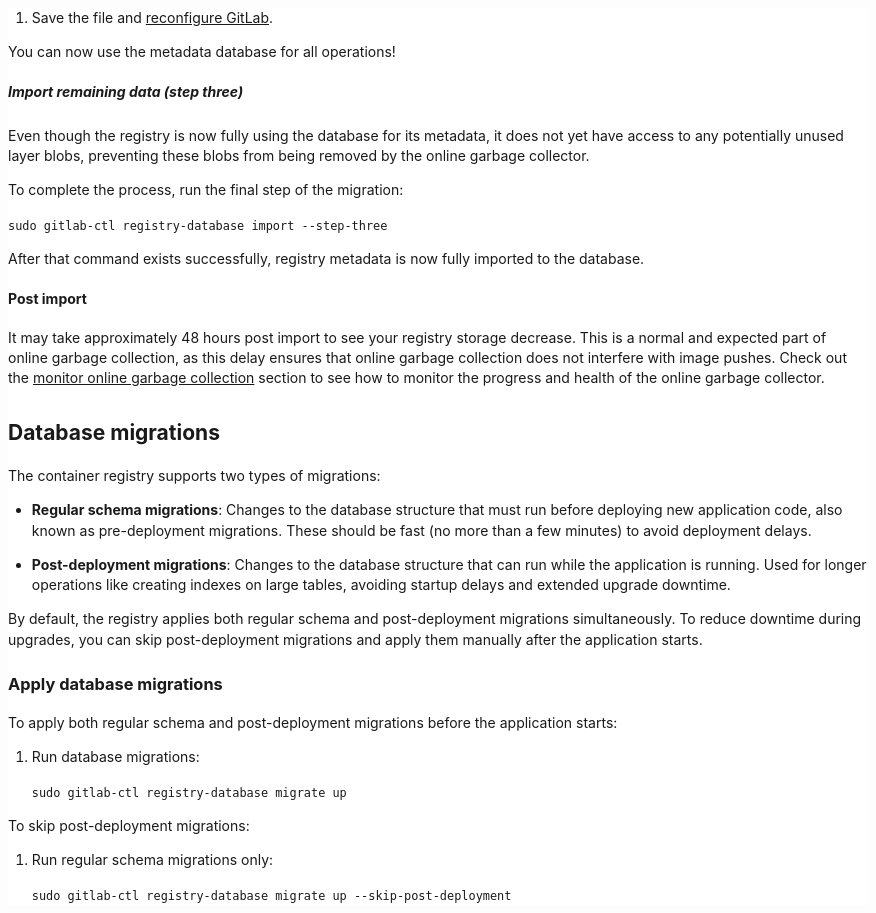 1. Save the file and [reconfigure GitLab](../restart_gitlab.md#reconfigure-a-linux-package-installation).

You can now use the metadata database for all operations!

##### Import remaining data (step three)

Even though the registry is now fully using the database for its metadata, it
does not yet have access to any potentially unused layer blobs, preventing these
blobs from being removed by the online garbage collector.

To complete the process, run the final step of the migration:

```shell
sudo gitlab-ctl registry-database import --step-three
```

After that command exists successfully, registry metadata is now fully imported to the database.

#### Post import

It may take approximately 48 hours post import to see your registry storage
decrease. This is a normal and expected part of online garbage collection, as this
delay ensures that online garbage collection does not interfere with image pushes.
Check out the [monitor online garbage collection](#online-garbage-collection-monitoring) section
to see how to monitor the progress and health of the online garbage collector.

## Database migrations

The container registry supports two types of migrations:

- **Regular schema migrations**: Changes to the database structure that must run before deploying new application code, also known as pre-deployment migrations. These should be fast (no more than a few minutes) to avoid deployment delays.

- **Post-deployment migrations**: Changes to the database structure that can run while the application is running. Used for longer operations like creating indexes on large tables, avoiding startup delays and extended upgrade downtime.

By default, the registry applies both regular schema and post-deployment migrations simultaneously.
To reduce downtime during upgrades, you can skip post-deployment migrations and apply them manually after the application starts.

### Apply database migrations

To apply both regular schema and post-deployment migrations before the application starts:

1. Run database migrations:

   ```shell
   sudo gitlab-ctl registry-database migrate up
   ```

To skip post-deployment migrations:

1. Run regular schema migrations only:

   ```shell
   sudo gitlab-ctl registry-database migrate up --skip-post-deployment
   ```
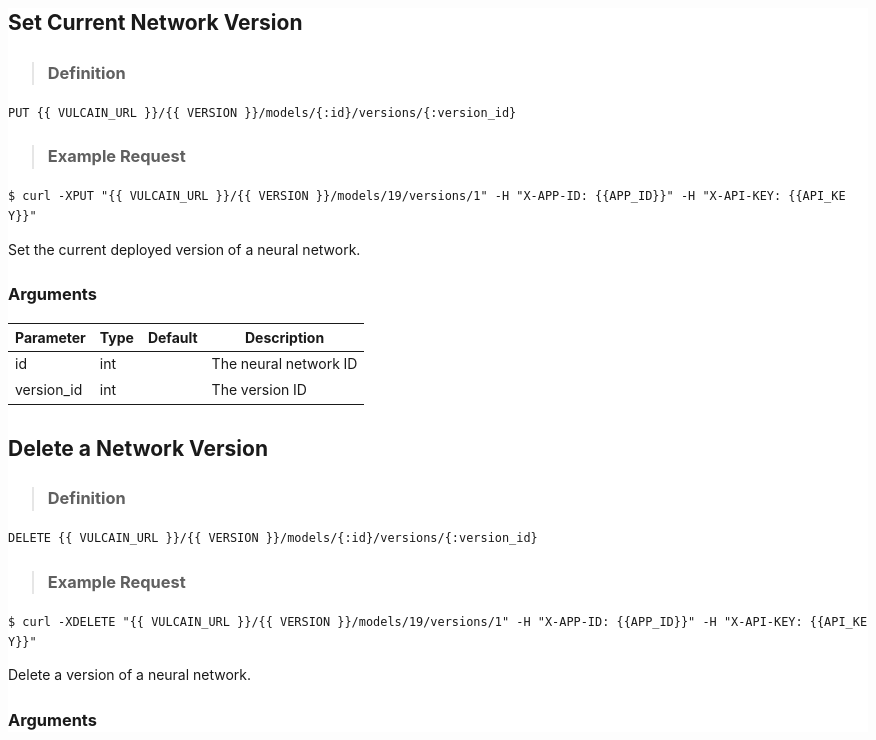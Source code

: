 
















## Set Current Network Version

> ### Definition
```PUT {{ VULCAIN_URL }}/{{ VERSION }}/models/{:id}/versions/{:version_id}```

> ### Example Request

```shell
$ curl -XPUT "{{ VULCAIN_URL }}/{{ VERSION }}/models/19/versions/1" -H "X-APP-ID: {{APP_ID}}" -H "X-API-KEY: {{API_KEY}}"
```

Set the current deployed version of a neural network.

### Arguments

Parameter | Type    | Default | Description
--------- | ------- | ------- | -----------
id        | int     |         | The neural network ID
version_id| int     |         | The version ID












## Delete a Network Version

> ### Definition
```DELETE {{ VULCAIN_URL }}/{{ VERSION }}/models/{:id}/versions/{:version_id}```

> ### Example Request

```shell
$ curl -XDELETE "{{ VULCAIN_URL }}/{{ VERSION }}/models/19/versions/1" -H "X-APP-ID: {{APP_ID}}" -H "X-API-KEY: {{API_KEY}}"
```

Delete a version of a neural network.

### Arguments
■ ■ ■ ■ ■
WHAT THE TASK ASKS: Return all the records exactly. Skip the pictures.

REPLY:
 1. Save the file and [reconfigure GitLab](../restart_gitlab.md#reconfigure-a-linux-package-installation).

You can now use the metadata database for all operations!

##### Import remaining data (step three)

Even though the registry is now fully using the database for its metadata, it
does not yet have access to any potentially unused layer blobs, preventing these
blobs from being removed by the online garbage collector.

To complete the process, run the final step of the migration:

```shell
sudo gitlab-ctl registry-database import --step-three
```

After that command exists successfully, registry metadata is now fully imported to the database.

#### Post import

It may take approximately 48 hours post import to see your registry storage
decrease. This is a normal and expected part of online garbage collection, as this
delay ensures that online garbage collection does not interfere with image pushes.
Check out the [monitor online garbage collection](#online-garbage-collection-monitoring) section
to see how to monitor the progress and health of the online garbage collector.

## Database migrations

The container registry supports two types of migrations:

- **Regular schema migrations**: Changes to the database structure that must run before deploying new application code, also known as pre-deployment migrations. These should be fast (no more than a few minutes) to avoid deployment delays.

- **Post-deployment migrations**: Changes to the database structure that can run while the application is running. Used for longer operations like creating indexes on large tables, avoiding startup delays and extended upgrade downtime.

By default, the registry applies both regular schema and post-deployment migrations simultaneously.
To reduce downtime during upgrades, you can skip post-deployment migrations and apply them manually after the application starts.

### Apply database migrations

To apply both regular schema and post-deployment migrations before the application starts:

1. Run database migrations:

   ```shell
   sudo gitlab-ctl registry-database migrate up
   ```

To skip post-deployment migrations:

1. Run regular schema migrations only:

   ```shell
   sudo gitlab-ctl registry-database migrate up --skip-post-deployment
   ```
Source code

: 
















## Set Current Network Version

> ### Definition
```PUT {{ VULCAIN_URL }}/{{ VERSION }}/models/{:id}/versions/{:version_id}```

> ### Example Request

```shell
$ curl -XPUT "{{ VULCAIN_URL }}/{{ VERSION }}/models/19/versions/1" -H "X-APP-ID: {{APP_ID}}" -H "X-API-KEY: {{API_KEY}}"
```

Set the current deployed version of a neural network.

### Arguments

Parameter | Type    | Default | Description
--------- | ------- | ------- | -----------
id        | int     |         | The neural network ID
version_id| int     |         | The version ID












## Delete a Network Version

> ### Definition
```DELETE {{ VULCAIN_URL }}/{{ VERSION }}/models/{:id}/versions/{:version_id}```

> ### Example Request

```shell
$ curl -XDELETE "{{ VULCAIN_URL }}/{{ VERSION }}/models/19/versions/1" -H "X-APP-ID: {{APP_ID}}" -H "X-API-KEY: {{API_KEY}}"
```

Delete a version of a neural network.

### Arguments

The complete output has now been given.